Agriculture has become unsustainable in recent years for the Wagh family from Khochi village in western India’s Maharashtra state. “In the 2019 floods, we lost 120 tonnes of sugar cane.” The floods – spurred by torrential downpours, climate change, overflowing rivers, discharge from dams and unregulated mining – have yet again ravaged 1 048 villages in more than eight districts in Maharashtra, resulting in 209 deaths. Landslides and floods killed 95 people in Raigad district alone.

Every minute that Wagh is not earning is a disaster. Now homeless, he has also spent more than 30 days recovering from Covid-19. “Even today, I feel breathless,” he says. Already crippled by mounting agriculture debts, the Waghs have no money left. “In 2019, we got a compensation of Rs6 000 for our fallen house. With that meagre money, one can just buy two weeks’ groceries,” he says.

24 July 2021: Several residents of Kochi village describe the floods as the ‘deadliest they have seen in their lives’.

With 82 000 active coronavirus cases in Maharashtra, predominantly in rural areas, 216 relief camps in the city of Kolhapur offer little hope. Sanjay Khondre, 40, a resident of Ghalwad village, east of Kolhapur, chose not to go to a relief facility. Instead, he sleeps on the roadside or in a tempo – similar to a bakkie – converted into a makeshift home. “There’s Covid risk, and we can’t afford losing more days of work,” he says.

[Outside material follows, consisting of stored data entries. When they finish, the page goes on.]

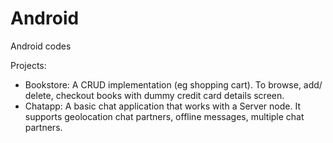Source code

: # Android
Android codes 

Projects:  
- Bookstore: A CRUD implementation (eg shopping cart). To browse, add/ delete, checkout books with dummy credit card details screen.  
- Chatapp: A basic chat application that works with a Server node. It supports geolocation chat partners, offline messages, multiple chat partners.
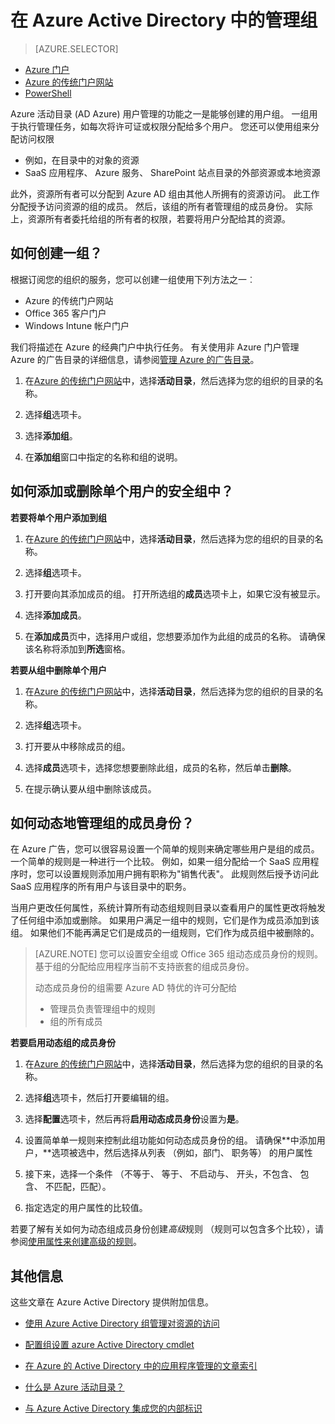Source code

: <properties
    pageTitle="管理在 Azure Active Directory 组 |Microsoft Azure"
    description="如何创建和管理组来管理 Azure 使用 Azure 活动目录的用户。"
    services="active-directory"
    documentationCenter=""
    authors="curtand"
    manager="femila"
    editor=""/>

<tags
    ms.service="active-directory"
    ms.workload="identity"
    ms.tgt_pltfrm="na"
    ms.devlang="na"
    ms.topic="get-started-article"
    ms.date="09/29/2016"
    ms.author="curtand"/>


# <a name="managing-groups-in-azure-active-directory"></a>在 Azure Active Directory 中的管理组

> [AZURE.SELECTOR]
- [Azure 门户](active-directory-groups-create-azure-portal.md)
- [Azure 的传统门户网站](active-directory-accessmanagement-manage-groups.md)
- [PowerShell](active-directory-accessmanagement-groups-settings-v2-cmdlets.md)


Azure 活动目录 (AD Azure) 用户管理的功能之一是能够创建的用户组。 一组用于执行管理任务，如每次将许可证或权限分配给多个用户。 您还可以使用组来分配访问权限

- 例如，在目录中的对象的资源
- SaaS 应用程序、 Azure 服务、 SharePoint 站点目录的外部资源或本地资源

此外，资源所有者可以分配到 Azure AD 组由其他人所拥有的资源访问。 此工作分配授予访问资源的组的成员。 然后，该组的所有者管理组的成员身份。 实际上，资源所有者委托给组的所有者的权限，若要将用户分配给其的资源。

## <a name="how-do-i-create-a-group"></a>如何创建一组？

根据订阅您的组织的服务，您可以创建一组使用下列方法之一︰
- Azure 的传统门户网站
- Office 365 客户门户
- Windows Intune 帐户门户

我们将描述在 Azure 的经典门户中执行任务。 有关使用非 Azure 门户管理 Azure 的广告目录的详细信息，请参阅[管理 Azure 的广告目录](active-directory-administer.md)。

1. 在[Azure 的传统门户网站](https://manage.windowsazure.com)中，选择**活动目录**，然后选择为您的组织的目录的名称。

2. 选择**组**选项卡。

3. 选择**添加组**。

4. 在**添加组**窗口中指定的名称和组的说明。


## <a name="how-do-i-add-or-remove-individual-users-in-a-security-group"></a>如何添加或删除单个用户的安全组中？

**若要将单个用户添加到组**

1. 在[Azure 的传统门户网站](https://manage.windowsazure.com)中，选择**活动目录**，然后选择为您的组织的目录的名称。

2. 选择**组**选项卡。

3. 打开要向其添加成员的组。 打开所选组的**成员**选项卡上，如果它没有被显示。

4. 选择**添加成员**。

5. 在**添加成员**页中，选择用户或组，您想要添加作为此组的成员的名称。 请确保该名称将添加到**所选**窗格。


**若要从组中删除单个用户**

1. 在[Azure 的传统门户网站](https://manage.windowsazure.com)中，选择**活动目录**，然后选择为您的组织的目录的名称。

2. 选择**组**选项卡。

3. 打开要从中移除成员的组。

4. 选择**成员**选项卡，选择您想要删除此组，成员的名称，然后单击**删除**。

6. 在提示确认要从组中删除该成员。


## <a name="how-can-i-manage-the-membership-of-a-group-dynamically"></a>如何动态地管理组的成员身份？

在 Azure 广告，您可以很容易设置一个简单的规则来确定哪些用户是组的成员。 一个简单的规则是一种进行一个比较。 例如，如果一组分配给一个 SaaS 应用程序时，您可以设置规则添加用户拥有职称为"销售代表"。 此规则然后授予访问此 SaaS 应用程序的所有用户与该目录中的职务。

当用户更改任何属性，系统计算所有动态组规则目录以查看用户的属性更改将触发了任何组中添加或删除。 如果用户满足一组中的规则，它们是作为成员添加到该组。 如果他们不能再满足它们是成员的一组规则，它们作为成员组中被删除的。

> [AZURE.NOTE] 您可以设置安全组或 Office 365 组动态成员身份的规则。 基于组的分配给应用程序当前不支持嵌套的组成员身份。
>
> 动态成员身份的组需要 Azure AD 特优的许可分配给
>
> - 管理员负责管理组中的规则
> - 组的所有成员

**若要启用动态组的成员身份**

1. 在[Azure 的传统门户网站](https://manage.windowsazure.com)中，选择**活动目录**，然后选择为您的组织的目录的名称。

2. 选择**组**选项卡，然后打开要编辑的组。

3. 选择**配置**选项卡，然后再将**启用动态成员身份**设置为**是**。

4. 设置简单单一规则来控制此组功能如何动态成员身份的组。 请确保**中添加用户，**选项被选中，然后选择从列表 （例如，部门、 职务等） 的用户属性

5. 接下来，选择一个条件 （不等于、 等于、 不启动与、 开头，不包含、 包含、 不匹配，匹配）。

6. 指定选定的用户属性的比较值。

若要了解有关如何为动态组成员身份创建*高级*规则 （规则可以包含多个比较），请参阅[使用属性来创建高级的规则](active-directory-accessmanagement-groups-with-advanced-rules.md)。

## <a name="additional-information"></a>其他信息

这些文章在 Azure Active Directory 提供附加信息。

* [使用 Azure Active Directory 组管理对资源的访问](active-directory-manage-groups.md)

* [配置组设置 azure Active Directory cmdlet](active-directory-accessmanagement-groups-settings-cmdlets.md)

* [在 Azure 的 Active Directory 中的应用程序管理的文章索引](active-directory-apps-index.md)

* [什么是 Azure 活动目录？](active-directory-whatis.md)

* [与 Azure Active Directory 集成您的内部标识](active-directory-aadconnect.md)
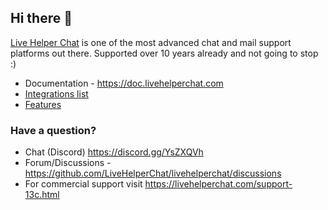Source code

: ## Hi there 👋

[Live Helper Chat](https://github.com/LiveHelperChat/livehelperchat) is one of the most advanced chat and mail support platforms out there. Supported over 10 years already and not going to stop :)

* Documentation - https://doc.livehelperchat.com
* [Integrations list](https://github.com/LiveHelperChat/livehelperchat?tab=readme-ov-file#integrations)
* [Features](https://github.com/LiveHelperChat/livehelperchat?tab=readme-ov-file#features)

### Have a question?

* Chat (Discord) https://discord.gg/YsZXQVh
* Forum/Discussions - https://github.com/LiveHelperChat/livehelperchat/discussions
* For commercial support visit https://livehelperchat.com/support-13c.html


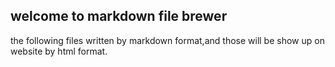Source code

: ## welcome to markdown file brewer



the following files written by markdown format,and those will be show up on website by html format.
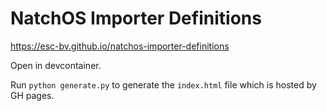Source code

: # NatchOS Importer Definitions

https://esc-bv.github.io/natchos-importer-definitions

Open in devcontainer.

Run `python generate.py` to generate the `index.html` file which is hosted by GH pages.
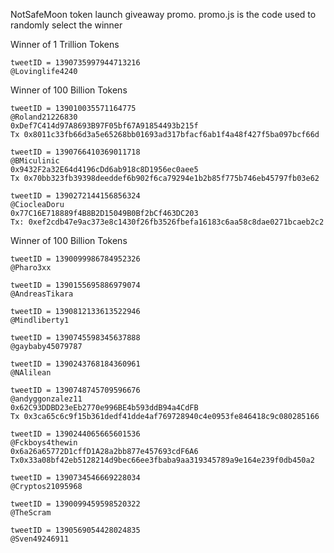 NotSafeMoon token launch giveaway promo.
promo.js is the code used to randomly select the winner

Winner of 1 Trillion Tokens

    tweetID = 1390735997944713216
    @Lovinglife4240

Winner of 100 Billion Tokens

    tweetID = 139010035571164775
    @Roland21226830	
    0xDef7C414d97A8693B97F05bf67A91854493b215f
    Tx 0x8011c33fb66d3a5e65268bb01693ad317bfacf6ab1f4a48f427f5ba097bcf66d

    tweetID = 1390766410369011718
    @BMiculinic		  
    0x9432F2a32E64d4196cDd6ab918c8D1956ec0aee5
    Tx 0x70bb323fb39398deeddef6b902f6ca79294e1b2b85f775b746eb45797fb03e62

    tweetID = 1390272144156856324
    @CiocleaDoru
    0x77C16E718889f4B8B2D15049B0Bf2bCf463DC203
    Tx: 0xef2cdb47e9ac373e8c1430f26fb3526fbefa16183c6aa58c8dae0271bcaeb2c2


Winner of 100 Billion Tokens

    tweetID = 1390099986784952326
    @Pharo3xx
    
    tweetID = 1390155695886979074
    @AndreasTikara

    tweetID = 1390812133613522946
    @Mindliberty1

    tweetID = 1390745598345637888
    @gaybaby45079787

    tweetID = 1390243768184360961
    @NAlilean

    tweetID = 1390748745709596676
    @andyggonzalez11	
    0x62C93DDBD23eEb2770e996BE4b593ddB94a4CdFB
    Tx 0x3ca65c6c9f15b361dedf41dde4af769728940c4e0953fe846418c9c080285166

    tweetID = 1390244065665601536
    @Fckboys4thewin
    0x6a26a65772D1cffD1A28a2bb877e457693cdF6A6
    Tx0x33a08bf42eb5128214d9bec66ee3fbaba9aa319345789a9e164e239f0db450a2

    tweetID = 1390734546669228034
    @Cryptos21095968

    tweetID = 1390099459598520322
    @TheScram

    tweetID = 1390569054428024835
    @Sven49246911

Khondre is worried about his cattle. “I had to shift five buffaloes to my relative’s place 30km away. I could only keep two oxen here [on the roadside],” he says. Homeless for six days at this point, “every day I walk at least 8km requesting the unaffected farmers to give some fodder”. Not many farmers respond kindly to his request, he says.

Lalita Kamble, 48, who is in a government relief camp in Kolhapur’s Shirol region, has already had a difficult time working as an agricultural labourer. And she is now on the brink of losing her last source of income. “How do we find fodder for the cattle when everyone’s field is drowned? In case anything happens to them, even the bare minimum dairy earnings will stop,” she says.

27 July 2021: In several villages, civilians use what resources they have to save countless lives. Youngsters from Ghalwad village helped evacuate more than 2 500 stranded villagers.

Her village of Shirati reported a rise in Covid-19 cases in the past few months. With stricter lockdowns, “I couldn’t get work for the past 30 days”. When it rained on 23 July, she was hoping to find some work. “It turned out to be the opposite. Forget getting some work. This time, merely within 24 hours, our village drowned.”

About 59 000 domestic animals had died in the floods by 28 July and preliminary estimates suggested the destruction of 200 000 hectares of crops. Almost 434 200 people had been evacuated, with eight missing. “These floods are much worse than 2019,” says Wagh. He fears Covid-19 as he is struggling with fatigue, but asks, “Who do you think will wear a mask when they can see their houses drowning in flood?”

Kamble, who owns 0.25 acres of land, has no money left to cultivate other crops. She remembers the 2019 floods, when the receding water levels left behind mucky sewage. “We cleaned the house for 15 days and still the stench was unbearable. It’s only women who have to do this work,” she says, pointing out how every disaster affects women worse than men.

24 July 2021: A farmer from Kavathesar uses his cart to help evacuate stranded villagers.
24 July 2021: A resident of Kolhapur’s Kavathesar village spent several hours rescuing his stranded cat.
25 July 2021: A resident of Udgaon village makes his way through the floodwater.
25 July 2021: Kolhapur’s Udgaon and Chinchwad villages have been ravaged by two floods in the past three years.